В своей жизни мы подвластны категориям и законам физического пространства и времени, оказывающим на нас давление, заставляющим совершать определенные, ограниченные действия за определенный временной интервал. В инициатическом театре, в этом прекрасном театре познания и ученичества, существовала абсолютная реальность, наполненная вечными ценностями, и человеку, погружавшемуся в нее, становилось совершенно не важно, какое пространство и какое время ему потребуется. Важна была та суть, которую он извлекал, то, что он узнавал и чему учился, тот живой внутренний опыт, который он уносил с собой.
Основная задача инициатического театра состояла в том, чтобы с каждого представления зрители выходили другими, немного более обогащенными в отношении человеческих качеств, понимания смысла существования. Но самое главное заключалось в том, что для этого не обязательно было испытывать «на собственной шкуре» все ситуации, события и противоречия реальной жизни.
Мы не можем говорить, что только древний инициатический театр преодолевал границы пространства и времени, так же как не можем призывать вернуться назад: категорий «назад» и «вперед» не существует. Мы можем предложить лишь вернуться к истокам инициатического театра, для того чтобы возродить его священные принципы и элементы, чтобы вновь, уже в другой форме, попытаться создать Театр жизни. Очень хочется возродить такой театр, в котором вновь стало бы возможно жить происходящим, а не просто наблюдать за ним, театр, в котором сидящие перед сценой магическим образом могли бы почувствовать себя одновременно и зрителями, и актерами, чтобы вернуться к глубинам собственной Души, к невидимой сути всего окружающего, как делали наши предки.
Откуда мы, кто мы, куда мы идем? В ответе на эти вопросы и заключается смысл инициатического театра.
Для того чтобы ответить на них, нужно, чтобы в душе каждого зрителя закрылось что-то старое и открылось нечто новое. Сегодня у нас нет инициатических театров, но несмотря на это мы также чувствуем потребность передать идеи, вечные ценности, принадлежащие человечеству всех времен и эпох. Ведь это то же самое человечество, которое живет сегодня и которое будет жить завтра.
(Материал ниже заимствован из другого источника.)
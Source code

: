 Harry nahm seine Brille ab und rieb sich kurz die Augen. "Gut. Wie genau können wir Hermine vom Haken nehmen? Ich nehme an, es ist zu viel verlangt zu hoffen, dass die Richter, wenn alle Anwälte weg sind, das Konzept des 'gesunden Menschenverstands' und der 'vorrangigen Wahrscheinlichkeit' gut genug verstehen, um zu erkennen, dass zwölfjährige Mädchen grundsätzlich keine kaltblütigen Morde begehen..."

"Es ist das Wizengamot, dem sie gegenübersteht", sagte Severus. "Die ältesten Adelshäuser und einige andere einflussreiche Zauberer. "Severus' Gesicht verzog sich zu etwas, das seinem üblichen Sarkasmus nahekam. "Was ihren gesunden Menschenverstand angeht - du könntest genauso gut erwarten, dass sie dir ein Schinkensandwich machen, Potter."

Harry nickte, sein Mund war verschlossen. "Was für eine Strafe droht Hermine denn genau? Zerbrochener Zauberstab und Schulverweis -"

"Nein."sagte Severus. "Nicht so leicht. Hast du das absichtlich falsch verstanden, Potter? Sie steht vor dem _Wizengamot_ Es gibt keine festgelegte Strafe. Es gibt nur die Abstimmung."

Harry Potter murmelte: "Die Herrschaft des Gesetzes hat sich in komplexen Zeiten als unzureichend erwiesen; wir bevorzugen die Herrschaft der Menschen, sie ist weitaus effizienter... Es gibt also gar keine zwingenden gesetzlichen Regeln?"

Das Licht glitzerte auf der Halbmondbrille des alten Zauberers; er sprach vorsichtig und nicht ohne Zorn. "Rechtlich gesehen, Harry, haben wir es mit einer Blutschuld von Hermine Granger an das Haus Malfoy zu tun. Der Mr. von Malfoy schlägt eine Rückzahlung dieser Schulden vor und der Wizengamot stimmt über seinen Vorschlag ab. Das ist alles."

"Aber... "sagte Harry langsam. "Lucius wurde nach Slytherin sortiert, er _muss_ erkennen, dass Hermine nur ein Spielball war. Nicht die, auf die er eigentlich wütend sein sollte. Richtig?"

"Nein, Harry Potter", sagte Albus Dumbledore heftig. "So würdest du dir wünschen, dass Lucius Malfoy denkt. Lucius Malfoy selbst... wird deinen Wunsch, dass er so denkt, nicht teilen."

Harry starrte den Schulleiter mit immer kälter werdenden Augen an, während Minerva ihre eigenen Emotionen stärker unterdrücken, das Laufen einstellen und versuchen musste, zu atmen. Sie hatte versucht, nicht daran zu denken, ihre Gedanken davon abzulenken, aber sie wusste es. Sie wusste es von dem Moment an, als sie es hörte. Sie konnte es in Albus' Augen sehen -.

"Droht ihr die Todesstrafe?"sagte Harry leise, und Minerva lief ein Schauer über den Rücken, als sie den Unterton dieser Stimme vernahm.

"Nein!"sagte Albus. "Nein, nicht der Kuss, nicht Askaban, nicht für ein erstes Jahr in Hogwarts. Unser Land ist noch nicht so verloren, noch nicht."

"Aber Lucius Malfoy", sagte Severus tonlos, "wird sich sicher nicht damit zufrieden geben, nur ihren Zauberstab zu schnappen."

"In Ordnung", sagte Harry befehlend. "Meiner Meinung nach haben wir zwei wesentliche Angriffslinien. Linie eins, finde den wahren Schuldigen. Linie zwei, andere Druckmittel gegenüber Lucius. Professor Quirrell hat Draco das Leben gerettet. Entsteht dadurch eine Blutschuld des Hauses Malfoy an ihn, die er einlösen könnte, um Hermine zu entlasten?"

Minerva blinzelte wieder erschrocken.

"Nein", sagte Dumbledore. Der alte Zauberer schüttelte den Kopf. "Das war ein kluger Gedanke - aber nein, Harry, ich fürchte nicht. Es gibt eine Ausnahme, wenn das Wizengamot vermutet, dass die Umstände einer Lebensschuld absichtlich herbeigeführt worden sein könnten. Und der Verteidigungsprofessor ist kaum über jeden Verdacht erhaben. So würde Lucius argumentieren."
Почему бы не помечтать о том, что среди людей, живущих в наше время, могут найтись те, кто был бы готов возродить театр, чтобы вновь научиться жить, чтобы вновь кто-то научил нас жить? Верить в это хочется хотя бы потому, что, так или иначе, желая этого или нет, каждый из нас играет определенную роль в великом Театре жизни, театре вечном, поистине инициатическом.